AIM OF THE TASK -
Only the lines from the beginning of the data below through the line containing "schedules do not" belong in the response, each copied exactly.
═══ SUPPLIED ENTRIES ═══
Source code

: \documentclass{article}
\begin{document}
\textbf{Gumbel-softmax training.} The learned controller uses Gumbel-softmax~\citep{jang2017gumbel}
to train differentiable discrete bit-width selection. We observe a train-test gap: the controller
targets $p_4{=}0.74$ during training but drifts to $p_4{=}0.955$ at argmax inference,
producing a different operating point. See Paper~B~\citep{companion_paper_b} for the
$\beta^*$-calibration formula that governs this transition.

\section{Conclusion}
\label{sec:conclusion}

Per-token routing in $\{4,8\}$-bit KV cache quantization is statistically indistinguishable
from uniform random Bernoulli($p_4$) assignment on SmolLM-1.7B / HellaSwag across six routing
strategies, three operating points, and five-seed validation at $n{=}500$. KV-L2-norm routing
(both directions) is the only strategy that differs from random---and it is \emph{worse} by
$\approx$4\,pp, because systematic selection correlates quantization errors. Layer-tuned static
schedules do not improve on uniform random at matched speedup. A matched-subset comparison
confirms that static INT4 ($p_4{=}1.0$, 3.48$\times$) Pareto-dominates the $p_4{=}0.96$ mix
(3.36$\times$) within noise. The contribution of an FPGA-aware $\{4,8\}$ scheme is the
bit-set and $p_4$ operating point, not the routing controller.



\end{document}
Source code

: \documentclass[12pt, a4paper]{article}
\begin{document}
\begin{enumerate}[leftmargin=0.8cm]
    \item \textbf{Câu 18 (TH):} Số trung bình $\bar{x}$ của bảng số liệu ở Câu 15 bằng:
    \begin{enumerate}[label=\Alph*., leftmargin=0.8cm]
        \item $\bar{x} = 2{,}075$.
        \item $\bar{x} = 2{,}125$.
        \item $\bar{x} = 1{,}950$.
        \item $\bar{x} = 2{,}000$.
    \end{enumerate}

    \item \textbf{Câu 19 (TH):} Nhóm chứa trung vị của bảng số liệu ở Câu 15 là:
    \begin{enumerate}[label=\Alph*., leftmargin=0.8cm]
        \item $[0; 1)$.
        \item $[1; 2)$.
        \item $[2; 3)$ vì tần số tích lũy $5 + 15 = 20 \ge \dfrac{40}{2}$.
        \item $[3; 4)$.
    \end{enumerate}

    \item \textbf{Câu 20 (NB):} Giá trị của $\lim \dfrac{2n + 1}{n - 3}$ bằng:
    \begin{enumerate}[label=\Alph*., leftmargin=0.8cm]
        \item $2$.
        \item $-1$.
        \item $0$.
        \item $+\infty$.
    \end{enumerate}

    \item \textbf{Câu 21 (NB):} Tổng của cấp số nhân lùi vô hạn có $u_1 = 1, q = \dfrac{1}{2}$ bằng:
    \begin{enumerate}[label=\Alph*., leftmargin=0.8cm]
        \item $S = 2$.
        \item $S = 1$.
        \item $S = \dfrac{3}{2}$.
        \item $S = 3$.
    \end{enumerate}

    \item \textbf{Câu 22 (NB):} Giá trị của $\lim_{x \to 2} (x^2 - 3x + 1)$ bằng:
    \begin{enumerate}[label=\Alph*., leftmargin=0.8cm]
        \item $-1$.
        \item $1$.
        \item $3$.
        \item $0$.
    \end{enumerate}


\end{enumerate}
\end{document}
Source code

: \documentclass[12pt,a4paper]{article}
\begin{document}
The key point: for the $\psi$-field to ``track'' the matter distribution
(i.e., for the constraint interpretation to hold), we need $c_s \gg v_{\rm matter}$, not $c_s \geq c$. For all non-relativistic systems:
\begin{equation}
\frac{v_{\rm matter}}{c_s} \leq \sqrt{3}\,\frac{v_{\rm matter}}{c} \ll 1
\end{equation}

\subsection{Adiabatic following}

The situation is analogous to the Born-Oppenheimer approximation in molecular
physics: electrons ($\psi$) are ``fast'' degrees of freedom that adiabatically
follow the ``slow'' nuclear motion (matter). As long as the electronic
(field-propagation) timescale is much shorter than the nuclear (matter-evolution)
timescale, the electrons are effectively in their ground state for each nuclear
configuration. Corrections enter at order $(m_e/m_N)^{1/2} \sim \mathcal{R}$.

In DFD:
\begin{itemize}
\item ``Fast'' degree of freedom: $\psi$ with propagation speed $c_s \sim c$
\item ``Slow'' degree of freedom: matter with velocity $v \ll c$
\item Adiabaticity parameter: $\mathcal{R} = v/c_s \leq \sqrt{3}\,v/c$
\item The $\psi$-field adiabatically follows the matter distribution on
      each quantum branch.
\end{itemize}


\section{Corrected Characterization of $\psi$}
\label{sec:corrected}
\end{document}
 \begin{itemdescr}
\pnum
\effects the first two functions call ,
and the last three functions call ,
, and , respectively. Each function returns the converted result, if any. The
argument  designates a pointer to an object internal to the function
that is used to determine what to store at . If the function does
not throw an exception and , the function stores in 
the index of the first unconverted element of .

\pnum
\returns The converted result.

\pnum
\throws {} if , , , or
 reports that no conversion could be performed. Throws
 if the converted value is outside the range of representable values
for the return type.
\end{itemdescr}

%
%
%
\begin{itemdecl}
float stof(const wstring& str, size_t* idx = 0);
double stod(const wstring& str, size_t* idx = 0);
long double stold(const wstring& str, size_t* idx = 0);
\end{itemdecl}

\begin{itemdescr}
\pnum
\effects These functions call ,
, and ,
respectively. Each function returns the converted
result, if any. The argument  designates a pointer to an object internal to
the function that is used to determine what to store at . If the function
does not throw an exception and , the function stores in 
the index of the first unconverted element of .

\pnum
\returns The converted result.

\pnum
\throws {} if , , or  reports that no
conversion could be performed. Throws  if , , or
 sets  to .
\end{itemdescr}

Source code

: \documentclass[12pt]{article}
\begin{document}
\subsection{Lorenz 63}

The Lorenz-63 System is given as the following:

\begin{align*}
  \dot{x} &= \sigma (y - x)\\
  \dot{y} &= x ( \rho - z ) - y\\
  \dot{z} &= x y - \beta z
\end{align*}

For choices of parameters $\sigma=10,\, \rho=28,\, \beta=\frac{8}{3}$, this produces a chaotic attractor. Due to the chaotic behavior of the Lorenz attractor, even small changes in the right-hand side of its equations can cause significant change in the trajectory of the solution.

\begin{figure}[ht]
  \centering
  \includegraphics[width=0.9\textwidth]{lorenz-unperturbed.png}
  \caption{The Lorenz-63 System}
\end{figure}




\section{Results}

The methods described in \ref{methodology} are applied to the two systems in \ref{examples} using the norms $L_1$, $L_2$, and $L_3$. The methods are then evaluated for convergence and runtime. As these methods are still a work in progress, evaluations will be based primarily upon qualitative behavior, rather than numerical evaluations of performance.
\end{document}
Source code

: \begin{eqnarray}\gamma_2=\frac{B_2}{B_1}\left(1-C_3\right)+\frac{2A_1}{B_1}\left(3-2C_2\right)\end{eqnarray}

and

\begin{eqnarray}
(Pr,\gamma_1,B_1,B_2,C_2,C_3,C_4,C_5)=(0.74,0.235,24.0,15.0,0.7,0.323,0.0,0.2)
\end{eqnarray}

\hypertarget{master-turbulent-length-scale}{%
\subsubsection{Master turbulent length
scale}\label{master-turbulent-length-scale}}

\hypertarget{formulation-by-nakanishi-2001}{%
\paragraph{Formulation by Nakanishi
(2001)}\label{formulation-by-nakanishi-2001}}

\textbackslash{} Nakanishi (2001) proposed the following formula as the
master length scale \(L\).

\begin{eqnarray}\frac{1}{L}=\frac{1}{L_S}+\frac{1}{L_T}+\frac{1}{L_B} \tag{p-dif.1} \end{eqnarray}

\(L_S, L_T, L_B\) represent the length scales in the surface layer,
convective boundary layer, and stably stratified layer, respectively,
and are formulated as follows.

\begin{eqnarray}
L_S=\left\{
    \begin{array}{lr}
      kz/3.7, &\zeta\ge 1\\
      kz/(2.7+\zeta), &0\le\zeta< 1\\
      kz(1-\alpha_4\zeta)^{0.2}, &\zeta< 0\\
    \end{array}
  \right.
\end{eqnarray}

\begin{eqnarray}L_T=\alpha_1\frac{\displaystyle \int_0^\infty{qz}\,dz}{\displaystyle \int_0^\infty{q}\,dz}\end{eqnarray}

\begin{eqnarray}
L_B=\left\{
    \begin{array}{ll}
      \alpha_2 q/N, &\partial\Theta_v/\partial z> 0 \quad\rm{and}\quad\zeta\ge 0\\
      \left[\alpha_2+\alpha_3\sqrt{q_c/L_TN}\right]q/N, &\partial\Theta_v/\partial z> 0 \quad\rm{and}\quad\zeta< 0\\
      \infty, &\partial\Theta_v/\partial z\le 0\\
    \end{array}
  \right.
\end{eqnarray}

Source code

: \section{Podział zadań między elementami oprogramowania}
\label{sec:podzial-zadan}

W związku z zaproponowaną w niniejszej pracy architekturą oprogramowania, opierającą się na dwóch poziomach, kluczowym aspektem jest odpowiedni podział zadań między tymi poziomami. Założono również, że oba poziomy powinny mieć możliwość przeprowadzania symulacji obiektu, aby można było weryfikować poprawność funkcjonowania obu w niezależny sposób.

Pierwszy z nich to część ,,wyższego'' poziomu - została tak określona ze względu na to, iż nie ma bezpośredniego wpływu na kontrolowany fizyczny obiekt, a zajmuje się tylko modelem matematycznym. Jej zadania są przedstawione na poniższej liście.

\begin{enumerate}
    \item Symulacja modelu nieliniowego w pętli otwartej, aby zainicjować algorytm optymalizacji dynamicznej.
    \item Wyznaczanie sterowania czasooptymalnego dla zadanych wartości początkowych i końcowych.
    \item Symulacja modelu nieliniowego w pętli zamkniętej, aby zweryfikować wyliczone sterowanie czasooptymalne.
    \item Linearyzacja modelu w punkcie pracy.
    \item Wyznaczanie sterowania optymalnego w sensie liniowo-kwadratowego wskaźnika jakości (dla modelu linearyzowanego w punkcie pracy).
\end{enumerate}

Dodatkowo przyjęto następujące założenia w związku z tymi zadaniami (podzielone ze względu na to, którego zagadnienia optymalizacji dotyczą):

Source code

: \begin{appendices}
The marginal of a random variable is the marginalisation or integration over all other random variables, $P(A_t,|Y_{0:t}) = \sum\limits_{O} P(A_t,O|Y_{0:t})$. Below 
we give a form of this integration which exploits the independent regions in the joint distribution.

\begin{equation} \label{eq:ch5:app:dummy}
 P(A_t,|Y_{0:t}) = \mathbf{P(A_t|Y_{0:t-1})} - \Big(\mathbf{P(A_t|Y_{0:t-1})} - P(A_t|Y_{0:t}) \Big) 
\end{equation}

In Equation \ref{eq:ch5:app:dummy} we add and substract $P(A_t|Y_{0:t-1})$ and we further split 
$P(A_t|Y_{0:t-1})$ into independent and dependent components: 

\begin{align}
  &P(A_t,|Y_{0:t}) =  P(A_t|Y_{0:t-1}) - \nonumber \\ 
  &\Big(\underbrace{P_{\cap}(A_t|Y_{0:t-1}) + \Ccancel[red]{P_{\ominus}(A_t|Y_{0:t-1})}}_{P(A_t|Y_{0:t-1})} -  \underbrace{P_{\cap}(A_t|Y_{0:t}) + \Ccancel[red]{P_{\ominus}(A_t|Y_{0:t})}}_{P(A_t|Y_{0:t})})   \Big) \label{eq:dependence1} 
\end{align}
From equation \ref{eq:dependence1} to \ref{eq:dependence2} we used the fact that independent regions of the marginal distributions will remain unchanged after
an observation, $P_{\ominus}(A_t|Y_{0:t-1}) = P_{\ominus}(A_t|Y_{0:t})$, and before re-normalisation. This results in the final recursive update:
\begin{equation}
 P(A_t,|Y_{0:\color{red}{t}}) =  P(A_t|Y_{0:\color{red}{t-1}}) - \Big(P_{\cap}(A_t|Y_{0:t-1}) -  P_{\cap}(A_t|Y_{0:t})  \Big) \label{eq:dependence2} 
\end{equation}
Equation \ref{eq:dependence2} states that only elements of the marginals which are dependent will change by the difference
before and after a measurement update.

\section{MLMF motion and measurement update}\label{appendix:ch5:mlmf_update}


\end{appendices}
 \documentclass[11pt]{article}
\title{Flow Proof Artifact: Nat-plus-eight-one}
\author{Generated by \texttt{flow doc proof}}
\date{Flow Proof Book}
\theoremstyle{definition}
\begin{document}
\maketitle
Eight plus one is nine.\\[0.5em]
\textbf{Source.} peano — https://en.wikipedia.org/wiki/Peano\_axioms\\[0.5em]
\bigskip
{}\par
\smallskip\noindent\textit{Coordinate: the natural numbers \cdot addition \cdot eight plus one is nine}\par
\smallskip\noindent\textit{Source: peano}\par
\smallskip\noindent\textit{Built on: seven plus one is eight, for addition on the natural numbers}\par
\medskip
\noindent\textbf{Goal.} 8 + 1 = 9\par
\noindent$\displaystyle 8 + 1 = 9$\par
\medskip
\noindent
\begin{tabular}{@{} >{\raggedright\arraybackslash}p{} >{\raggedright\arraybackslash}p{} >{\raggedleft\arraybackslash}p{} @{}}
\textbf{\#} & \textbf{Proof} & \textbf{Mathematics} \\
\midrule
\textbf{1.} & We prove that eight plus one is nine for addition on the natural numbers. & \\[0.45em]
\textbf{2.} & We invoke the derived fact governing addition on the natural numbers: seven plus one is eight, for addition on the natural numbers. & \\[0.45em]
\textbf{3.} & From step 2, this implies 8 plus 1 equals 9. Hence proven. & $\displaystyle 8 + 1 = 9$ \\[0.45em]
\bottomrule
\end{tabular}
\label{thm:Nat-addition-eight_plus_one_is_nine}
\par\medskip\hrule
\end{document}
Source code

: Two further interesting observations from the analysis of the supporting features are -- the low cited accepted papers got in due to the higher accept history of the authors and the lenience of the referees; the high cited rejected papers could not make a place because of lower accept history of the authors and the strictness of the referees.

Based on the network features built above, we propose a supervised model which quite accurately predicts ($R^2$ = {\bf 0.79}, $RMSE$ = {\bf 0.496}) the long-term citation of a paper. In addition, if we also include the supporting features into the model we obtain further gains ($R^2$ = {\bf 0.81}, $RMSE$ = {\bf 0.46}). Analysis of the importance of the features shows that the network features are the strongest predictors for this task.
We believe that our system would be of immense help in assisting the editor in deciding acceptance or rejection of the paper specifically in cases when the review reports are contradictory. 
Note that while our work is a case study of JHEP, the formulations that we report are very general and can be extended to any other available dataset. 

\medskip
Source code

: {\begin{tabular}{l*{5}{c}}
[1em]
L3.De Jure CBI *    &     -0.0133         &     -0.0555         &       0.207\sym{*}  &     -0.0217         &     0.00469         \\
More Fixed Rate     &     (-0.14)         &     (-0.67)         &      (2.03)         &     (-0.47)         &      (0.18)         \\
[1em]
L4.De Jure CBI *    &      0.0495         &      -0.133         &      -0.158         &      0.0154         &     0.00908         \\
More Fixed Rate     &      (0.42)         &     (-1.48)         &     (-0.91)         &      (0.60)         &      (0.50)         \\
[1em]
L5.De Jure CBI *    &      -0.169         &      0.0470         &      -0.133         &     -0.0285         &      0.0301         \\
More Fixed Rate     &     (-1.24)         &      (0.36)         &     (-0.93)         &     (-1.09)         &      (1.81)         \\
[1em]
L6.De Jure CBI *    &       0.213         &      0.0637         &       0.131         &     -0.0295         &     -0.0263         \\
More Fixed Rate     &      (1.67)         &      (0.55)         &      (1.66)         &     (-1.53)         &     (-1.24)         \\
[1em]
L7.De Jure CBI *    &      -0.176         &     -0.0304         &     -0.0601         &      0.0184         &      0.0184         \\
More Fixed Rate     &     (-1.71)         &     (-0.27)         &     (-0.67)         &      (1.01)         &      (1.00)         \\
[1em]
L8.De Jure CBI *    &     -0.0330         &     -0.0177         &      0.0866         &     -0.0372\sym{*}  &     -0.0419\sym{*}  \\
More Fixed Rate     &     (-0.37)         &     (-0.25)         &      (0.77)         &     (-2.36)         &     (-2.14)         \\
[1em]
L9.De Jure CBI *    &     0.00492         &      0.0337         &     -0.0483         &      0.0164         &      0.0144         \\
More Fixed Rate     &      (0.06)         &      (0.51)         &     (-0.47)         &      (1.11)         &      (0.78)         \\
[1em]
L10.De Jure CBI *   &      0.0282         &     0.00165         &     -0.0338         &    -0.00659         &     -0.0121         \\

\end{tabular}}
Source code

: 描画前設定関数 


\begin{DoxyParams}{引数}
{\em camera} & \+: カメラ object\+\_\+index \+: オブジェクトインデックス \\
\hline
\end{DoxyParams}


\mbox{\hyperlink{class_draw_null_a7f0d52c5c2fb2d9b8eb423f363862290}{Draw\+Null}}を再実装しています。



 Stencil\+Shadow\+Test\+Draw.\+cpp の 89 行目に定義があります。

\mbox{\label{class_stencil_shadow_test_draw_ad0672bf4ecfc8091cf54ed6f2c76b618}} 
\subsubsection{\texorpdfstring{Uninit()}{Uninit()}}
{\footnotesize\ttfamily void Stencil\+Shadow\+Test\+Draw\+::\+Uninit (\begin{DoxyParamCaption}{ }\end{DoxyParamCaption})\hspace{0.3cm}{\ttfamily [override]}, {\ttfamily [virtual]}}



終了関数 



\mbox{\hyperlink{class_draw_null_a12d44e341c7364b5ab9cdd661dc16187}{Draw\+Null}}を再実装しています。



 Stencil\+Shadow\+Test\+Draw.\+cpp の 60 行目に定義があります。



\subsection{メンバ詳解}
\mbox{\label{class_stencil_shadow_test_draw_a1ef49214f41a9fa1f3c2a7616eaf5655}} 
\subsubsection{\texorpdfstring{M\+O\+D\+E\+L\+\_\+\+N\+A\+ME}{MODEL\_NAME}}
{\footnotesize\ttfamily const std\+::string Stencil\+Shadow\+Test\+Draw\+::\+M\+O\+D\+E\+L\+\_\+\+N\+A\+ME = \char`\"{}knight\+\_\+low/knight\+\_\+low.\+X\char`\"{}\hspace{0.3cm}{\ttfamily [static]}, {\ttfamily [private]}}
═══
EXERCISE SOLUTION -
Source code

: \documentclass{article}
\begin{document}
\textbf{Gumbel-softmax training.} The learned controller uses Gumbel-softmax~\citep{jang2017gumbel}
to train differentiable discrete bit-width selection. We observe a train-test gap: the controller
targets $p_4{=}0.74$ during training but drifts to $p_4{=}0.955$ at argmax inference,
producing a different operating point. See Paper~B~\citep{companion_paper_b} for the
$\beta^*$-calibration formula that governs this transition.

\section{Conclusion}
\label{sec:conclusion}

Per-token routing in $\{4,8\}$-bit KV cache quantization is statistically indistinguishable
from uniform random Bernoulli($p_4$) assignment on SmolLM-1.7B / HellaSwag across six routing
strategies, three operating points, and five-seed validation at $n{=}500$. KV-L2-norm routing
(both directions) is the only strategy that differs from random---and it is \emph{worse} by
$\approx$4\,pp, because systematic selection correlates quantization errors. Layer-tuned static
schedules do not improve on uniform random at matched speedup. A matched-subset comparison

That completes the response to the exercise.